West begins each project by making sure the roof can support the weight of the design components. Then he determines the client's budget and how the client intends to use the space.

For flooring, West prefers modular decking that fits on a fixed frame, which houses the plumbing and electrical infrastructure.

"I like ipe because it lasts 100 years," he said. "But composite and synthetic products give you a wood look for less money."

West likes to mix wood with stone or reconstituted concrete tiles that radiate the heat back to avoid a "heat island effect."

For walls, West prefers masonry or railings over glass, which requires frequent cleaning. A "green screen" of plants on the perimeter deters people from the edge and positions water-draining plants near the edge.

For amenities, West includes everything from showers to full kitchens. He uses energy-efficient LED lighting to up-light, down-light and accent design features.

Outdoor furniture for rooftop terraces should be sturdy, durable and weigh enough to stay put.

"I know one (Chicagoan) whose aluminum furniture blew off the roof and damaged 26 cars," West said.

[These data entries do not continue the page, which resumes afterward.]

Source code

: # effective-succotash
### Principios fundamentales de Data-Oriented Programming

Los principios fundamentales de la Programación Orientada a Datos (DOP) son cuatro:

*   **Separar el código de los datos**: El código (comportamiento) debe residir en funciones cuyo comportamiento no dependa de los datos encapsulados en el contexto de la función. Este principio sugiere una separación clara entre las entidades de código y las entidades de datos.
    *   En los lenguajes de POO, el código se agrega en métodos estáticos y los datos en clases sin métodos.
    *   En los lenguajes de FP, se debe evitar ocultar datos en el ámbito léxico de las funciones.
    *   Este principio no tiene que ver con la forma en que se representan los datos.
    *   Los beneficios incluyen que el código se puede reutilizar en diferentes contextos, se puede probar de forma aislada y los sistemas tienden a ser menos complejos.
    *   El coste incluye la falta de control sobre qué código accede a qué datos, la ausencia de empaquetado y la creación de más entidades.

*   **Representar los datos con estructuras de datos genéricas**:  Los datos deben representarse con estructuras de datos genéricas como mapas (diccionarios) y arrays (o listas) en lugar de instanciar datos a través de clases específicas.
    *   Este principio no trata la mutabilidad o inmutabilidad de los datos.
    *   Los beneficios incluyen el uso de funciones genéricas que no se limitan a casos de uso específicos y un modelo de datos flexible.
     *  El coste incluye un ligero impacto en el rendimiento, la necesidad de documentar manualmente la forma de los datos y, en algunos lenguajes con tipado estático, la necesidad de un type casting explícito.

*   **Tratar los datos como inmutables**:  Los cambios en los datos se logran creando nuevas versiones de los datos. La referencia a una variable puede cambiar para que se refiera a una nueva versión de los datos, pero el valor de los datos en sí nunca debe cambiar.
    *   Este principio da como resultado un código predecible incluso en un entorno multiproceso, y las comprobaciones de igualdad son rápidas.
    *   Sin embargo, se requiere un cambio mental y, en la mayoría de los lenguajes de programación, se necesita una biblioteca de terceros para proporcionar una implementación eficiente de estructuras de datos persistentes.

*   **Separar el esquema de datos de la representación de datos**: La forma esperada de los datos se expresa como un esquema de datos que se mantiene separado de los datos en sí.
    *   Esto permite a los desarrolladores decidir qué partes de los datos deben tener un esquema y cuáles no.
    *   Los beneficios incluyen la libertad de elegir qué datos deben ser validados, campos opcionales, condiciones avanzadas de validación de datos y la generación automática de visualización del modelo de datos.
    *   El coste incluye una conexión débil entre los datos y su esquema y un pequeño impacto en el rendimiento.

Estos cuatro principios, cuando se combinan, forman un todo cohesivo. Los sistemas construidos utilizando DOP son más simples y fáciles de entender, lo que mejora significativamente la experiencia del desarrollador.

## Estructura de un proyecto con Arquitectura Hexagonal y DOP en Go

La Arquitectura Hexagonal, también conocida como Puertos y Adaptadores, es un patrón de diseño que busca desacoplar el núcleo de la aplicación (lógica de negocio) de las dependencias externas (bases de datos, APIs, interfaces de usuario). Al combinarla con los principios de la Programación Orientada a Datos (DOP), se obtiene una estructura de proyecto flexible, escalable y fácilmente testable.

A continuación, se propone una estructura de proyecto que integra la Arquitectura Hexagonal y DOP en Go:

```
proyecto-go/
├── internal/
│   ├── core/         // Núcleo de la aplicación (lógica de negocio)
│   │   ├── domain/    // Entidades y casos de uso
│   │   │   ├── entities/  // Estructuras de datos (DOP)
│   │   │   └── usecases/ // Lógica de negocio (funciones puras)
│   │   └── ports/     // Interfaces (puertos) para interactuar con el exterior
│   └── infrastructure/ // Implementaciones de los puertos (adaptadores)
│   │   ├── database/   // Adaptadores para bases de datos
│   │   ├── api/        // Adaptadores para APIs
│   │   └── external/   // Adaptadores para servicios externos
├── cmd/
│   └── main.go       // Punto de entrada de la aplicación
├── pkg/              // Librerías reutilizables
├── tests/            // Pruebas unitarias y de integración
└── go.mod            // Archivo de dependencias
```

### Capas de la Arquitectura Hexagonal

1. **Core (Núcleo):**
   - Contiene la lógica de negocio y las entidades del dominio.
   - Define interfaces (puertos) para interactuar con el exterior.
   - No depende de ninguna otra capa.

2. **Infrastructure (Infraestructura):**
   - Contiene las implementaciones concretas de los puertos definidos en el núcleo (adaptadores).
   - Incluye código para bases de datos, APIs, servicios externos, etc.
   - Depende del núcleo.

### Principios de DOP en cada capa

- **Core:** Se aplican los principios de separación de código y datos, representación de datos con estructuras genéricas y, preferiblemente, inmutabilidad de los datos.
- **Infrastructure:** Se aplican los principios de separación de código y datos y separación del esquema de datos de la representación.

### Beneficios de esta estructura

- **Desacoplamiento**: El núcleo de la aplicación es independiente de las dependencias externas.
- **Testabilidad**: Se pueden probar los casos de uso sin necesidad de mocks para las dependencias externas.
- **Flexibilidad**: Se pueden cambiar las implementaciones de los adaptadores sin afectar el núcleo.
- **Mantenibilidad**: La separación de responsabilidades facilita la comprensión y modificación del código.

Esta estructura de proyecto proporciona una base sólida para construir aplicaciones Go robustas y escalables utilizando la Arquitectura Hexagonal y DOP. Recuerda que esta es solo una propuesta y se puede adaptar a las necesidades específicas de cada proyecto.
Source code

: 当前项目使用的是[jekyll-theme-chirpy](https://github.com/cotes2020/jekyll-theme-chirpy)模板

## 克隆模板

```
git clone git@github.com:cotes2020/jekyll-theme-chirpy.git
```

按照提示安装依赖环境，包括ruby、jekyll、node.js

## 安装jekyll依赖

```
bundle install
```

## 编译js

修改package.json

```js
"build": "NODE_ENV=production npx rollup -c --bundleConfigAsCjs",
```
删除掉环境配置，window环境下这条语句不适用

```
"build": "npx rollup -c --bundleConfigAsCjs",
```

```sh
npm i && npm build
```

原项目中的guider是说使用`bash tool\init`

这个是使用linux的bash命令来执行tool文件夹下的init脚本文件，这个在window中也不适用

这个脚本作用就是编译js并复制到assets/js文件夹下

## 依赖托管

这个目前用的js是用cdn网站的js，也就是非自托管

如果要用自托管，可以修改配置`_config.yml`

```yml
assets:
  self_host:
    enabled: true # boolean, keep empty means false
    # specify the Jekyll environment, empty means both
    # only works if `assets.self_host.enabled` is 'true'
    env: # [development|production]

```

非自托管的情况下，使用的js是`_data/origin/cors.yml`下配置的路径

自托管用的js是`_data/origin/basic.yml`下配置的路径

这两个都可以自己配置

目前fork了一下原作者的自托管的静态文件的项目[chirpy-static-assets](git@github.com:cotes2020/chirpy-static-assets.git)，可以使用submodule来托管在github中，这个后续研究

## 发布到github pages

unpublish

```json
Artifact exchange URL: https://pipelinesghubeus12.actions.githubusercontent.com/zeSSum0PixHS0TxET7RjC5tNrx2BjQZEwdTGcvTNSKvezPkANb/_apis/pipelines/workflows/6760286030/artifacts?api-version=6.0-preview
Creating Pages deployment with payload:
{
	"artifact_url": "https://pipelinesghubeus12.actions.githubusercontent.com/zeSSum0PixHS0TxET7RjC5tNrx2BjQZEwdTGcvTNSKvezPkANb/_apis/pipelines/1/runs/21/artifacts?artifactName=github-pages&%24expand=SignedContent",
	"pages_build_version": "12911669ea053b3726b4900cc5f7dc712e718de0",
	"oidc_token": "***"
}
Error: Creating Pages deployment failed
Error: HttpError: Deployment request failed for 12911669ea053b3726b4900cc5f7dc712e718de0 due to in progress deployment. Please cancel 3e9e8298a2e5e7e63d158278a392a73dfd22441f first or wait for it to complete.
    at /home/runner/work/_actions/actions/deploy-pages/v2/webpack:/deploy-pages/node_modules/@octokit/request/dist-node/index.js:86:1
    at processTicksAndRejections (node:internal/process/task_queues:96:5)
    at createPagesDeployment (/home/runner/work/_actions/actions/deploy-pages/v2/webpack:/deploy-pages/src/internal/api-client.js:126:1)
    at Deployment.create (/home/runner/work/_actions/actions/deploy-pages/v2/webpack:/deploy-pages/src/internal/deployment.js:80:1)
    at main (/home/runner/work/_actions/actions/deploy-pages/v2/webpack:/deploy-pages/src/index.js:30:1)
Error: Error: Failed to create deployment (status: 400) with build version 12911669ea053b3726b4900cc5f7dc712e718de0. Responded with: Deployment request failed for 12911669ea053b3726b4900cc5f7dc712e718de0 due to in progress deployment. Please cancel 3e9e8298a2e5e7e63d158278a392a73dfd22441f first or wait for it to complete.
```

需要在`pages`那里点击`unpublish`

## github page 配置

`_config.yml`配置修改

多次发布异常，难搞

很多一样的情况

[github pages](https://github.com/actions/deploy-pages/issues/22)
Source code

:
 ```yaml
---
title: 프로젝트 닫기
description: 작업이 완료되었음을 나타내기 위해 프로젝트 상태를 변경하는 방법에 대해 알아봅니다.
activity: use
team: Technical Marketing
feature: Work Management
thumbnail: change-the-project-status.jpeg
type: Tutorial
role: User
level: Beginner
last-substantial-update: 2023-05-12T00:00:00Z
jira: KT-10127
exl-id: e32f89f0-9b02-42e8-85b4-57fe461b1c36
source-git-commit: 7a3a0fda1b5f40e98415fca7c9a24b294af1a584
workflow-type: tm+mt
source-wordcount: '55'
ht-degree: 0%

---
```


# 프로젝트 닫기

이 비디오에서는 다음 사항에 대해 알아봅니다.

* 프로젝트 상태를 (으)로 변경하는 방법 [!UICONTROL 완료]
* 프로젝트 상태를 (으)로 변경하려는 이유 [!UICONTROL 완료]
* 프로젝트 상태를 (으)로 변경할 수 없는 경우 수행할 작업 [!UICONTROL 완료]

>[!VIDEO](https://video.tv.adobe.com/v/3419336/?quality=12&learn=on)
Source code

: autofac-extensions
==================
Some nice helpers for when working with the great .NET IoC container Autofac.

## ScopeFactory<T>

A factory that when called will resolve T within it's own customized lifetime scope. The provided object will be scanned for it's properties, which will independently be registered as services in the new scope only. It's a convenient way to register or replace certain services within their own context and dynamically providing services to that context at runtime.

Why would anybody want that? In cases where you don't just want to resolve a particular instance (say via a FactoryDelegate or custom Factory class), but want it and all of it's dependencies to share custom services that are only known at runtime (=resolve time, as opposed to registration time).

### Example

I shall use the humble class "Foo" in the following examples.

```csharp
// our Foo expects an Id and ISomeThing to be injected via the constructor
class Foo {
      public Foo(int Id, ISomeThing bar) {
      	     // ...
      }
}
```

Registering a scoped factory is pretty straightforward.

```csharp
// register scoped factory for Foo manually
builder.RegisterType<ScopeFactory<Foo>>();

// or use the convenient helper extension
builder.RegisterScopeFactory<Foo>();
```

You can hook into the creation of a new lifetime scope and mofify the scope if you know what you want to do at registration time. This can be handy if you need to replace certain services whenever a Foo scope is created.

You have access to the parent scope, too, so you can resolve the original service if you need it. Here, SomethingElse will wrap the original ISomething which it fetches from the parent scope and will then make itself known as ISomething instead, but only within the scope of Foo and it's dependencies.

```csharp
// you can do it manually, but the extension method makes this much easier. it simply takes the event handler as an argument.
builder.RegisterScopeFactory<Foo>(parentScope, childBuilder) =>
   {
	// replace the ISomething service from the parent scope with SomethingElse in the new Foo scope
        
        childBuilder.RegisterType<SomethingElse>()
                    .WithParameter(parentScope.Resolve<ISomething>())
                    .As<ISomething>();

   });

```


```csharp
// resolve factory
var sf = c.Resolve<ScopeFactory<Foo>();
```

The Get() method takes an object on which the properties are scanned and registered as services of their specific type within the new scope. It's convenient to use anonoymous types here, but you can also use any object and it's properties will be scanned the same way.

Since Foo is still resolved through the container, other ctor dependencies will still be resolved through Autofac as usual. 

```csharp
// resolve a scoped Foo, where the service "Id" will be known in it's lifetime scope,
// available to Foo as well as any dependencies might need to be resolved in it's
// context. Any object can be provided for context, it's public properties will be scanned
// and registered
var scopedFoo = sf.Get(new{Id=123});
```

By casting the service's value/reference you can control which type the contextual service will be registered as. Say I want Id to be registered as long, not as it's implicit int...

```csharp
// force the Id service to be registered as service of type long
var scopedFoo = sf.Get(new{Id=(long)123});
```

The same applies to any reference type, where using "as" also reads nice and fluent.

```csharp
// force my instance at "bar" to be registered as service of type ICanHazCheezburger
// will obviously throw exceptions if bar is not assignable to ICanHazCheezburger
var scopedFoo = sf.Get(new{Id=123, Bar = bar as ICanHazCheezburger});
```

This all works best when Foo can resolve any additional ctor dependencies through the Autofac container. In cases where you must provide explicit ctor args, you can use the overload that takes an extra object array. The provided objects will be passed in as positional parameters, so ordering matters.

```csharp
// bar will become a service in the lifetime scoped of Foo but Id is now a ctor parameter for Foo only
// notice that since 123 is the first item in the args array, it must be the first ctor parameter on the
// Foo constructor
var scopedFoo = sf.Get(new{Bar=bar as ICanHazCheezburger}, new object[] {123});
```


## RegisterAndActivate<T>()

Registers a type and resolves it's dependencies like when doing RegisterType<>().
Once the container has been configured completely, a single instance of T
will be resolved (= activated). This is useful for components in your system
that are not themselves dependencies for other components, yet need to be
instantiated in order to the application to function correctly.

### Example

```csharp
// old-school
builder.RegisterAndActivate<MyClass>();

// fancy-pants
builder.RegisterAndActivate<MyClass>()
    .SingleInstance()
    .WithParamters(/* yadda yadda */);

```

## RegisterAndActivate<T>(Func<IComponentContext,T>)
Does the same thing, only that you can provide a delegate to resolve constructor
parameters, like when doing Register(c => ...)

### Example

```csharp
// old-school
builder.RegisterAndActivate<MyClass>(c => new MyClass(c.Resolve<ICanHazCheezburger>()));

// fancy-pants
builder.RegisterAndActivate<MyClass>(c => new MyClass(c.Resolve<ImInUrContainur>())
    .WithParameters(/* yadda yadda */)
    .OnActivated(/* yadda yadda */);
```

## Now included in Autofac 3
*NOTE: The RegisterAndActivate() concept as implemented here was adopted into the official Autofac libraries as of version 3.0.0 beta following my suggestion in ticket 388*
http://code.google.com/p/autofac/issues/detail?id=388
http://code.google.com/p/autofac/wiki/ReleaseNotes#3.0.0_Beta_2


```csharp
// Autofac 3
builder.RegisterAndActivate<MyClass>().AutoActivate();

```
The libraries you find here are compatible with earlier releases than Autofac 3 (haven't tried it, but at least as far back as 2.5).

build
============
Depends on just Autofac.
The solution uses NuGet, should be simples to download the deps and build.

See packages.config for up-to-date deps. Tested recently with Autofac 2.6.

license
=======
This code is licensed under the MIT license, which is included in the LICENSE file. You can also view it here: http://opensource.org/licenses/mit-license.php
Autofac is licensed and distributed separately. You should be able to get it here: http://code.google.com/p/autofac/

Fortunately, the supply has recently caught up with the demand for practical and fanciful outdoor furniture, so homeowners have plenty of choices.

Indeed, a rooftop terrace boosts a home's curb appeal. Noting this amenity in a realty listing beckons buyers to consider the possibilities for entertaining or simply enjoying the sweeping views.

"Right smack dab in the middle of town," sang James Taylor in "Up on the Roof," the rooftop is a "paradise that's trouble-proof."